# Could someone please help me with my position?



## 12footstride (Apr 1, 2009)

Here are a couple recent pictures, I stopped taking lessons for a little while and I am just now starting again  But I think that I've slipped a little in my position, and I really want to be an equitation rider! Any critique? Also if you know of any excercises that would help I would really appreciate it!


----------



## Skippy! (Dec 18, 2006)

Welcome to the Horse Forum! =)

I don't specialize with Jumpers or Hunters, but I did want to say that I think your position is very good =) Especially that second picture. Nice leg, nice back (maybe you could flatten out your lower back. Again, im no expert, it just looks a little too bumped up to me ^^) The curve in your iron made me think that you had your iron jammed into your heel, but it looks like its on the ball of your foot, where it needs to be!

What a cute little paint horse! I love Overos! =)

Overall, lookin' very good hun! I cant back the credibility of my advice, as I have never been much of a jumper =)
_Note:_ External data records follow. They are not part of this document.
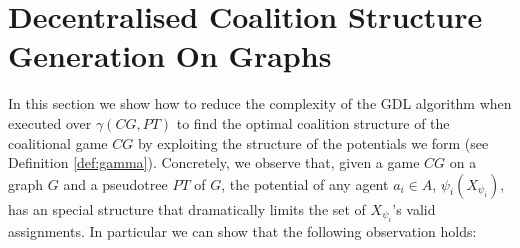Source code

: \documentclass{aamas2012}
\begin{document}
\vspace{-0.1in}\section{Decentralised Coalition Structure Generation On Graphs}
\label{sec:csg_on_graphs}



\noindent In this section we show how to reduce the complexity of the GDL
algorithm when executed over $\gamma(CG, PT)$ to find the optimal coalition structure of the
coalitional game $CG$ by exploiting the structure of the potentials we form (see Definition \ref{def:gamma}). 
Concretely, we observe that, given a game $CG$ on a graph $G$ and a
pseudotree $PT$ of $G$, the potential of any agent $a_i\in A$,
$\psi_i(X_{\psi_i})$, has an special structure that dramatically limits the set
of $X_{\psi_i}$'s valid assignments. In particular we can show that the following observation holds:
\end{document}
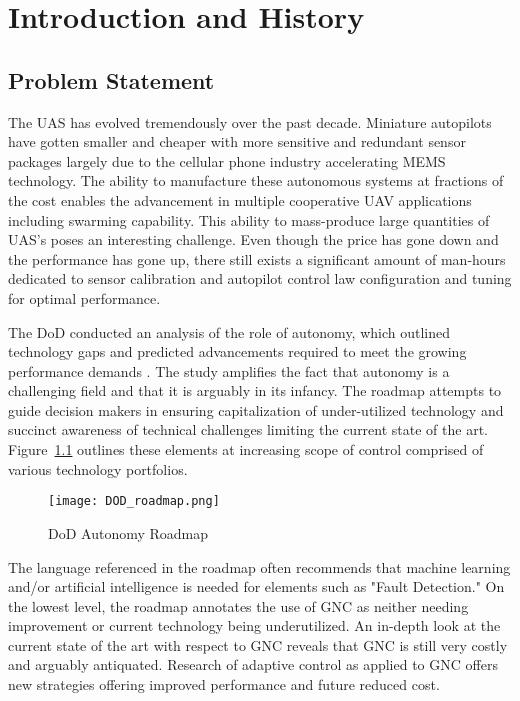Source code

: \chapter{Introduction and History}\label{ch:intro}

\section{Problem Statement}
The \ac{UAS} has evolved tremendously over the past decade.  Miniature autopilots have gotten smaller and cheaper with more sensitive and redundant sensor packages largely due to the cellular phone industry accelerating \ac{MEMS} technology.  The ability to manufacture these autonomous systems at fractions of the cost enables the advancement in multiple cooperative UAV applications including swarming capability.  This ability to mass-produce large quantities of \ac{UAS}'s poses an interesting challenge.  Even though the price has gone down and the performance has gone up, there still exists a significant amount of man-hours dedicated to sensor calibration and autopilot control law configuration and tuning for optimal performance.  

The \ac{DoD} conducted an analysis of the role of autonomy, which outlined technology gaps and predicted advancements required to meet the growing performance demands \cite{dodroadmap}.  The study amplifies the fact that autonomy is a challenging field and that it is arguably in its infancy.  The roadmap attempts to guide decision makers in ensuring capitalization of under-utilized technology and succinct awareness of technical challenges limiting the current state of the art.  Figure~\ref{fig:dod_roadmap} outlines these elements at increasing scope of control comprised of various technology portfolios.  
\begin{figure}[h!]
 \centering
  \texttt{[image: DOD\_roadmap.png]}
  \caption{DoD Autonomy Roadmap \cite{dodroadmap}}
  \label{fig:dod_roadmap}
\end{figure}
The language referenced in the roadmap often recommends that machine learning and/or artificial intelligence is needed for elements such as "Fault Detection."  On the lowest level, the roadmap annotates the use of \ac{GNC} as neither needing improvement or current technology being underutilized.  An in-depth look at the current state of the art with respect to \ac{GNC} reveals that \ac{GNC} is still very costly and arguably antiquated.  Research of adaptive control as applied to \ac{GNC} offers new strategies offering improved performance and future reduced cost.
There are quite a few VERY Jumper/Hunter savvy members on this board who always have awesome advice to offer. I'm sure they'll be a ton more helpful than me! =)


----------



## morganshow11 (Dec 19, 2008)

Very gorgeous horses.

Like Skippy! said; you need to striaten out your back.

The first picture looks like you are crouching to low towards his neck.

The exersize that i do, it just walk, trot and canter around the arena in a two-point.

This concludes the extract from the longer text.